Lesson 5: Health Checks and Readiness Probes

A service I maintained once passed all its health checks while silently dropping 30% of incoming requests. The health endpoint returned 200 OK every time Kubernetes asked. The database connection pool was exhausted, the service couldn’t process anything, but that little /health endpoint — which didn’t touch the database — happily reported everything was fine.

That’s when I learned the difference between a health check that checks health and one that just says “the process is running.” They’re very different things, and getting this wrong means your orchestrator keeps sending traffic to a broken instance instead of replacing it.

Liveness vs Readiness: Two Different Questions

Kubernetes (and most modern orchestrators) ask two distinct questions about your service:

Liveness: “Is this process fundamentally broken?” If the answer is no, kill it and start a new one.
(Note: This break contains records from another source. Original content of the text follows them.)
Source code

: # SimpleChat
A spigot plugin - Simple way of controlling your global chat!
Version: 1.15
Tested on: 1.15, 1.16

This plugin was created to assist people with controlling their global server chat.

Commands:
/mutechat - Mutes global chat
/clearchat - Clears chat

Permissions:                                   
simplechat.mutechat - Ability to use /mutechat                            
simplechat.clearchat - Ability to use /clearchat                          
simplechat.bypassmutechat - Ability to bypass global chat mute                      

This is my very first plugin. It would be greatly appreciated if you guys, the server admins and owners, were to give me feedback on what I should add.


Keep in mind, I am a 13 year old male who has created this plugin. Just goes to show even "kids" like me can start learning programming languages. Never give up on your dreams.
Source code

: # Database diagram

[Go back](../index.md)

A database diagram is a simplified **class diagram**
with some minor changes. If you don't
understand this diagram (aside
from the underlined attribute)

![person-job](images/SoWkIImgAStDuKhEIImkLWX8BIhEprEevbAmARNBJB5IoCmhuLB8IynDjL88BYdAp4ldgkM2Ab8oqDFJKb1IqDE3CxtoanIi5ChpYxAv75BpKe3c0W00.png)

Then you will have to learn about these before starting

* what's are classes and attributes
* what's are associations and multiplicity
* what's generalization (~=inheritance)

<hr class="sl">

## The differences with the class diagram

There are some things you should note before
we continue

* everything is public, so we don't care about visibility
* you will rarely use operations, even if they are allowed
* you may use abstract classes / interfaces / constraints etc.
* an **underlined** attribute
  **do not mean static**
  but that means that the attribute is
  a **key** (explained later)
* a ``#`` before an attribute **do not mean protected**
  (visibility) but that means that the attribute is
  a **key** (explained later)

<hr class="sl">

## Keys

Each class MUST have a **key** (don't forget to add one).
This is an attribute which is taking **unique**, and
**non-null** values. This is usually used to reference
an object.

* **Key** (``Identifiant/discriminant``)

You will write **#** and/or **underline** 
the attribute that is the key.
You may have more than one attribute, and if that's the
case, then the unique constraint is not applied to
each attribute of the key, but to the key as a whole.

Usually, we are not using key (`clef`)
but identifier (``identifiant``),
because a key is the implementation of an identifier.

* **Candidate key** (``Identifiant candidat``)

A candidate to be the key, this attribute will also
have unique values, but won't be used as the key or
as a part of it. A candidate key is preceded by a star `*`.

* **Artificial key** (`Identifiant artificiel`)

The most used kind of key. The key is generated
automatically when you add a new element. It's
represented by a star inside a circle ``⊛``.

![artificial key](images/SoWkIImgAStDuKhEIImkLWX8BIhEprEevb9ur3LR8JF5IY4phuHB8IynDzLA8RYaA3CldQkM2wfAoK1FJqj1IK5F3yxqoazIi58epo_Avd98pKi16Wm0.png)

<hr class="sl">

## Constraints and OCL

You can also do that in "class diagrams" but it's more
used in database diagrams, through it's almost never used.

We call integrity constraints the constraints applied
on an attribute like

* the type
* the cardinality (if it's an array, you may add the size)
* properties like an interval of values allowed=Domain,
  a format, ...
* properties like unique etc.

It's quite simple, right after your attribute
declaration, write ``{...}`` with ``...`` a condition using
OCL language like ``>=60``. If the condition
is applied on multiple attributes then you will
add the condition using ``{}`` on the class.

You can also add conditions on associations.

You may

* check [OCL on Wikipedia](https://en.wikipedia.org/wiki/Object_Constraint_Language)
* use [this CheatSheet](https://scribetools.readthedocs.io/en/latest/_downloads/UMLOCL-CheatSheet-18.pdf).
Liveness failures mean “this instance is wedged and cannot recover on its own.” Think deadlocks, infinite loops, corrupted state.
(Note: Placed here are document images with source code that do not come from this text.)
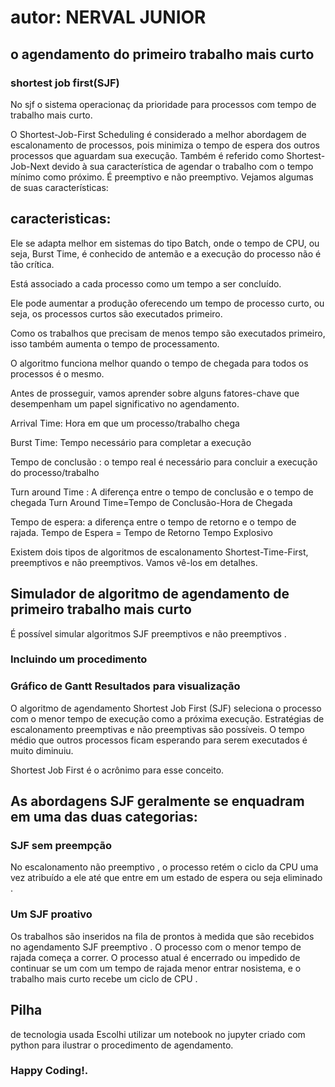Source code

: 
# autor: NERVAL JUNIOR


## o agendamento do primeiro trabalho mais curto
### shortest job first(SJF)
 

No sjf o sistema operacionaç da prioridade para processos com tempo de trabalho mais curto.

O Shortest-Job-First Scheduling é considerado a melhor abordagem de escalonamento de processos, pois minimiza o tempo de espera dos outros processos que aguardam sua execução. Também é referido como Shortest-Job-Next devido à sua característica de agendar o trabalho com o tempo mínimo como próximo. É preemptivo e não preemptivo. Vejamos algumas de suas características:

## caracteristicas:

Ele se adapta melhor em sistemas do tipo Batch, onde o tempo de CPU, ou seja, Burst Time, é conhecido de antemão e a execução do processo não é tão crítica.
 
Está associado a cada processo como um tempo a ser concluído.
 
Ele pode aumentar a produção oferecendo um tempo de processo curto, ou seja, os processos curtos são executados primeiro.
 
Como os trabalhos que precisam de menos tempo são executados primeiro, isso também aumenta o tempo de processamento.
 
O algoritmo funciona melhor quando o tempo de chegada para todos os processos é o mesmo.
 
Antes de prosseguir, vamos aprender sobre alguns fatores-chave que desempenham um papel significativo no agendamento.

Arrival Time:  Hora em que um processo/trabalho chega
 
Burst Time:  Tempo necessário para completar a execução
 
Tempo de conclusão : o tempo real é necessário para concluir a execução do processo/trabalho
 
Turn around Time : A diferença entre o tempo de conclusão e o tempo de chegada
Turn Around Time=Tempo de Conclusão-Hora de Chegada
 

Tempo de espera:  a diferença entre o tempo de retorno e o tempo de rajada.
Tempo de Espera = Tempo de Retorno Tempo Explosivo
 

Existem dois tipos de algoritmos de escalonamento Shortest-Time-First, preemptivos e não preemptivos. Vamos vê-los em detalhes.




## Simulador de algoritmo de agendamento de primeiro trabalho mais curto 
É possível simular algoritmos SJF preemptivos e não preemptivos .

### Incluindo um procedimento 

### Gráfico de Gantt Resultados para visualização



O algoritmo de agendamento Shortest Job First (SJF) seleciona o processo com o menor tempo de execução como a próxima execução.  Estratégias de escalonamento preemptivas e não preemptivas são possíveis.  O tempo médio que outros processos ficam esperando para serem executados é muito diminuiu.  

Shortest Job First é o acrônimo para esse conceito.

## As abordagens SJF geralmente se enquadram em uma das duas categorias:

### SJF sem preempção 
No escalonamento não preemptivo , o processo retém o ciclo da CPU uma vez atribuído a ele até que entre em um estado de espera ou seja eliminado .

### Um SJF proativo 
Os trabalhos são inseridos na fila de prontos à medida que são recebidos no agendamento SJF preemptivo .  O processo com o menor tempo de rajada começa a correr.  O processo atual é encerrado ou impedido de continuar se um com um tempo de rajada menor entrar nosistema, e o trabalho mais curto recebe um ciclo de CPU .

## Pilha 
de tecnologia usada Escolhi utilizar um notebook no jupyter criado com python para ilustrar o procedimento  de agendamento.



### Happy Coding!.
Readiness: “Can this instance handle traffic right now?” If the answer is no, stop sending it requests but don’t kill it. Readiness failures are temporary — the service is still alive but busy, warming up, or waiting for a dependency. Once it’s ready again, traffic resumes.

Getting these confused causes real problems. If your readiness probe is too aggressive, Kubernetes stops sending traffic during brief load spikes, making the remaining instances even more overloaded — a cascading failure. If your liveness probe checks dependencies, a database blip kills all your service instances simultaneously, creating an outage from what should have been a minor hiccup.

Implementing Health Checks in Axum

Let’s build a proper health check system. I’ll use Axum, but the patterns apply to any framework:

use axum::{
    Router,
    routing::get,
    extract::State,
    http::StatusCode,
    response::IntoResponse,
    Json,
};
use serde::Serialize;
use sqlx::PgPool;
use std::sync::Arc;
use std::time::Instant;

#[derive(Clone)]
struct AppState {
    db: PgPool,
    started_at: Instant,
    ready: Arc<std::sync::atomic::AtomicBool>,
}

#[derive(Serialize)]
struct HealthResponse {
    status: &'static str,
    uptime_seconds: u64,
}

#[derive(Serialize)]
struct ReadinessResponse {
    status: &'static str,
    checks: ReadinessChecks,
}

#[derive(Serialize)]
struct ReadinessChecks {
    database: CheckResult,
}

#[derive(Serialize)]
struct CheckResult {
    status: &'static str,
    latency_ms: u64,
    #[serde(skip_serializing_if = "Option::is_none")]
    error: Option<String>,
}

The Liveness Endpoint

Liveness should be cheap and fast. Don’t check external dependencies — just confirm the process isn’t stuck:

async fn liveness(State(state): State<AppState>) -> impl IntoResponse {
    let uptime = state.started_at.elapsed().as_secs();

    (StatusCode::OK, Json(HealthResponse {
        status: "alive",
        uptime_seconds: uptime,
    }))
}

That’s it. If this endpoint responds, the process is alive. If it doesn’t — because the event loop is blocked, the thread is deadlocked, or something truly catastrophic happened — Kubernetes will restart the pod. Simple.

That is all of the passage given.